----- Input data -----
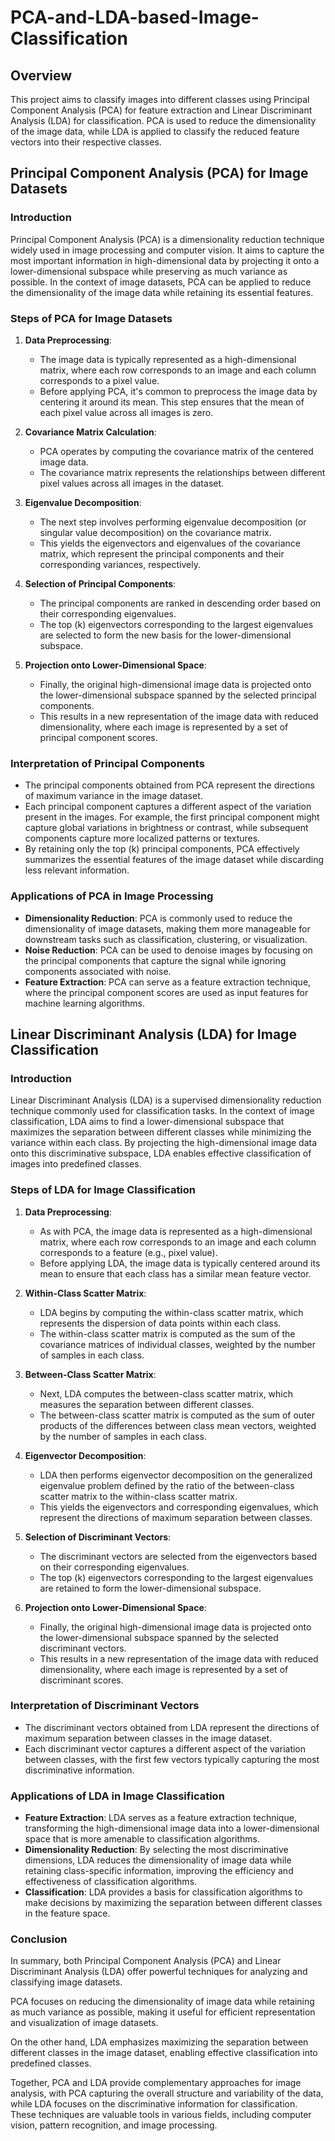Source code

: # PCA-and-LDA-based-Image-Classification
## Overview
This project aims to classify images into different classes using Principal Component Analysis (PCA) for feature extraction and Linear Discriminant Analysis (LDA) for classification. PCA is used to reduce the dimensionality of the image data, while LDA is applied to classify the reduced feature vectors into their respective classes.


## Principal Component Analysis (PCA) for Image Datasets

### Introduction
Principal Component Analysis (PCA) is a dimensionality reduction technique widely used in image processing and computer vision. It aims to capture the most important information in high-dimensional data by projecting it onto a lower-dimensional subspace while preserving as much variance as possible. In the context of image datasets, PCA can be applied to reduce the dimensionality of the image data while retaining its essential features.

### Steps of PCA for Image Datasets

1. **Data Preprocessing**: 
   - The image data is typically represented as a high-dimensional matrix, where each row corresponds to an image and each column corresponds to a pixel value.
   - Before applying PCA, it's common to preprocess the image data by centering it around its mean. This step ensures that the mean of each pixel value across all images is zero.

2. **Covariance Matrix Calculation**:
   - PCA operates by computing the covariance matrix of the centered image data.
   - The covariance matrix represents the relationships between different pixel values across all images in the dataset.

3. **Eigenvalue Decomposition**:
   - The next step involves performing eigenvalue decomposition (or singular value decomposition) on the covariance matrix.
   - This yields the eigenvectors and eigenvalues of the covariance matrix, which represent the principal components and their corresponding variances, respectively.

4. **Selection of Principal Components**:
   - The principal components are ranked in descending order based on their corresponding eigenvalues.
   - The top \(k\) eigenvectors corresponding to the largest eigenvalues are selected to form the new basis for the lower-dimensional subspace.

5. **Projection onto Lower-Dimensional Space**:
   - Finally, the original high-dimensional image data is projected onto the lower-dimensional subspace spanned by the selected principal components.
   - This results in a new representation of the image data with reduced dimensionality, where each image is represented by a set of principal component scores.

### Interpretation of Principal Components
- The principal components obtained from PCA represent the directions of maximum variance in the image dataset.
- Each principal component captures a different aspect of the variation present in the images. For example, the first principal component might capture global variations in brightness or contrast, while subsequent components capture more localized patterns or textures.
- By retaining only the top \(k\) principal components, PCA effectively summarizes the essential features of the image dataset while discarding less relevant information.

### Applications of PCA in Image Processing
- **Dimensionality Reduction**: PCA is commonly used to reduce the dimensionality of image datasets, making them more manageable for downstream tasks such as classification, clustering, or visualization.
- **Noise Reduction**: PCA can be used to denoise images by focusing on the principal components that capture the signal while ignoring components associated with noise.
- **Feature Extraction**: PCA can serve as a feature extraction technique, where the principal component scores are used as input features for machine learning algorithms.




## Linear Discriminant Analysis (LDA) for Image Classification

### Introduction
Linear Discriminant Analysis (LDA) is a supervised dimensionality reduction technique commonly used for classification tasks. In the context of image classification, LDA aims to find a lower-dimensional subspace that maximizes the separation between different classes while minimizing the variance within each class. By projecting the high-dimensional image data onto this discriminative subspace, LDA enables effective classification of images into predefined classes.

### Steps of LDA for Image Classification

1. **Data Preprocessing**:
   - As with PCA, the image data is represented as a high-dimensional matrix, where each row corresponds to an image and each column corresponds to a feature (e.g., pixel value).
   - Before applying LDA, the image data is typically centered around its mean to ensure that each class has a similar mean feature vector.

2. **Within-Class Scatter Matrix**:
   - LDA begins by computing the within-class scatter matrix, which represents the dispersion of data points within each class.
   - The within-class scatter matrix is computed as the sum of the covariance matrices of individual classes, weighted by the number of samples in each class.

3. **Between-Class Scatter Matrix**:
   - Next, LDA computes the between-class scatter matrix, which measures the separation between different classes.
   - The between-class scatter matrix is computed as the sum of outer products of the differences between class mean vectors, weighted by the number of samples in each class.

4. **Eigenvector Decomposition**:
   - LDA then performs eigenvector decomposition on the generalized eigenvalue problem defined by the ratio of the between-class scatter matrix to the within-class scatter matrix.
   - This yields the eigenvectors and corresponding eigenvalues, which represent the directions of maximum separation between classes.

5. **Selection of Discriminant Vectors**:
   - The discriminant vectors are selected from the eigenvectors based on their corresponding eigenvalues.
   - The top \(k\) eigenvectors corresponding to the largest eigenvalues are retained to form the lower-dimensional subspace.

6. **Projection onto Lower-Dimensional Space**:
   - Finally, the original high-dimensional image data is projected onto the lower-dimensional subspace spanned by the selected discriminant vectors.
   - This results in a new representation of the image data with reduced dimensionality, where each image is represented by a set of discriminant scores.

### Interpretation of Discriminant Vectors
- The discriminant vectors obtained from LDA represent the directions of maximum separation between classes in the image dataset.
- Each discriminant vector captures a different aspect of the variation between classes, with the first few vectors typically capturing the most discriminative information.

### Applications of LDA in Image Classification
- **Feature Extraction**: LDA serves as a feature extraction technique, transforming the high-dimensional image data into a lower-dimensional space that is more amenable to classification algorithms.
- **Dimensionality Reduction**: By selecting the most discriminative dimensions, LDA reduces the dimensionality of image data while retaining class-specific information, improving the efficiency and effectiveness of classification algorithms.
- **Classification**: LDA provides a basis for classification algorithms to make decisions by maximizing the separation between different classes in the feature space.

### Conclusion

In summary, both Principal Component Analysis (PCA) and Linear Discriminant Analysis (LDA) offer powerful techniques for analyzing and classifying image datasets. 

PCA focuses on reducing the dimensionality of image data while retaining as much variance as possible, making it useful for efficient representation and visualization of image datasets.

On the other hand, LDA emphasizes maximizing the separation between different classes in the image dataset, enabling effective classification into predefined classes.

Together, PCA and LDA provide complementary approaches for image analysis, with PCA capturing the overall structure and variability of the data, while LDA focuses on the discriminative information for classification. These techniques are valuable tools in various fields, including computer vision, pattern recognition, and image processing.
-----
_Action item_
The entries above are to be repeated in full, except for their pictures.

_Your response_
Source code

: # PCA-and-LDA-based-Image-Classification
## Overview
This project aims to classify images into different classes using Principal Component Analysis (PCA) for feature extraction and Linear Discriminant Analysis (LDA) for classification. PCA is used to reduce the dimensionality of the image data, while LDA is applied to classify the reduced feature vectors into their respective classes.


## Principal Component Analysis (PCA) for Image Datasets

### Introduction
Principal Component Analysis (PCA) is a dimensionality reduction technique widely used in image processing and computer vision. It aims to capture the most important information in high-dimensional data by projecting it onto a lower-dimensional subspace while preserving as much variance as possible. In the context of image datasets, PCA can be applied to reduce the dimensionality of the image data while retaining its essential features.

### Steps of PCA for Image Datasets

1. **Data Preprocessing**: 
   - The image data is typically represented as a high-dimensional matrix, where each row corresponds to an image and each column corresponds to a pixel value.
   - Before applying PCA, it's common to preprocess the image data by centering it around its mean. This step ensures that the mean of each pixel value across all images is zero.

2. **Covariance Matrix Calculation**:
   - PCA operates by computing the covariance matrix of the centered image data.
   - The covariance matrix represents the relationships between different pixel values across all images in the dataset.

3. **Eigenvalue Decomposition**:
   - The next step involves performing eigenvalue decomposition (or singular value decomposition) on the covariance matrix.
   - This yields the eigenvectors and eigenvalues of the covariance matrix, which represent the principal components and their corresponding variances, respectively.

4. **Selection of Principal Components**:
   - The principal components are ranked in descending order based on their corresponding eigenvalues.
   - The top \(k\) eigenvectors corresponding to the largest eigenvalues are selected to form the new basis for the lower-dimensional subspace.

5. **Projection onto Lower-Dimensional Space**:
   - Finally, the original high-dimensional image data is projected onto the lower-dimensional subspace spanned by the selected principal components.
   - This results in a new representation of the image data with reduced dimensionality, where each image is represented by a set of principal component scores.

### Interpretation of Principal Components
- The principal components obtained from PCA represent the directions of maximum variance in the image dataset.
- Each principal component captures a different aspect of the variation present in the images. For example, the first principal component might capture global variations in brightness or contrast, while subsequent components capture more localized patterns or textures.
- By retaining only the top \(k\) principal components, PCA effectively summarizes the essential features of the image dataset while discarding less relevant information.

### Applications of PCA in Image Processing
- **Dimensionality Reduction**: PCA is commonly used to reduce the dimensionality of image datasets, making them more manageable for downstream tasks such as classification, clustering, or visualization.
- **Noise Reduction**: PCA can be used to denoise images by focusing on the principal components that capture the signal while ignoring components associated with noise.
- **Feature Extraction**: PCA can serve as a feature extraction technique, where the principal component scores are used as input features for machine learning algorithms.




## Linear Discriminant Analysis (LDA) for Image Classification

### Introduction
Linear Discriminant Analysis (LDA) is a supervised dimensionality reduction technique commonly used for classification tasks. In the context of image classification, LDA aims to find a lower-dimensional subspace that maximizes the separation between different classes while minimizing the variance within each class. By projecting the high-dimensional image data onto this discriminative subspace, LDA enables effective classification of images into predefined classes.

### Steps of LDA for Image Classification

1. **Data Preprocessing**:
   - As with PCA, the image data is represented as a high-dimensional matrix, where each row corresponds to an image and each column corresponds to a feature (e.g., pixel value).
   - Before applying LDA, the image data is typically centered around its mean to ensure that each class has a similar mean feature vector.

2. **Within-Class Scatter Matrix**:
   - LDA begins by computing the within-class scatter matrix, which represents the dispersion of data points within each class.
   - The within-class scatter matrix is computed as the sum of the covariance matrices of individual classes, weighted by the number of samples in each class.

3. **Between-Class Scatter Matrix**:
   - Next, LDA computes the between-class scatter matrix, which measures the separation between different classes.
   - The between-class scatter matrix is computed as the sum of outer products of the differences between class mean vectors, weighted by the number of samples in each class.

4. **Eigenvector Decomposition**:
   - LDA then performs eigenvector decomposition on the generalized eigenvalue problem defined by the ratio of the between-class scatter matrix to the within-class scatter matrix.
   - This yields the eigenvectors and corresponding eigenvalues, which represent the directions of maximum separation between classes.

5. **Selection of Discriminant Vectors**:
   - The discriminant vectors are selected from the eigenvectors based on their corresponding eigenvalues.
   - The top \(k\) eigenvectors corresponding to the largest eigenvalues are retained to form the lower-dimensional subspace.

6. **Projection onto Lower-Dimensional Space**:
   - Finally, the original high-dimensional image data is projected onto the lower-dimensional subspace spanned by the selected discriminant vectors.
   - This results in a new representation of the image data with reduced dimensionality, where each image is represented by a set of discriminant scores.

### Interpretation of Discriminant Vectors
- The discriminant vectors obtained from LDA represent the directions of maximum separation between classes in the image dataset.
- Each discriminant vector captures a different aspect of the variation between classes, with the first few vectors typically capturing the most discriminative information.

### Applications of LDA in Image Classification
- **Feature Extraction**: LDA serves as a feature extraction technique, transforming the high-dimensional image data into a lower-dimensional space that is more amenable to classification algorithms.
- **Dimensionality Reduction**: By selecting the most discriminative dimensions, LDA reduces the dimensionality of image data while retaining class-specific information, improving the efficiency and effectiveness of classification algorithms.
- **Classification**: LDA provides a basis for classification algorithms to make decisions by maximizing the separation between different classes in the feature space.

### Conclusion

In summary, both Principal Component Analysis (PCA) and Linear Discriminant Analysis (LDA) offer powerful techniques for analyzing and classifying image datasets. 

PCA focuses on reducing the dimensionality of image data while retaining as much variance as possible, making it useful for efficient representation and visualization of image datasets.

On the other hand, LDA emphasizes maximizing the separation between different classes in the image dataset, enabling effective classification into predefined classes.

Together, PCA and LDA provide complementary approaches for image analysis, with PCA capturing the overall structure and variability of the data, while LDA focuses on the discriminative information for classification. These techniques are valuable tools in various fields, including computer vision, pattern recognition, and image processing.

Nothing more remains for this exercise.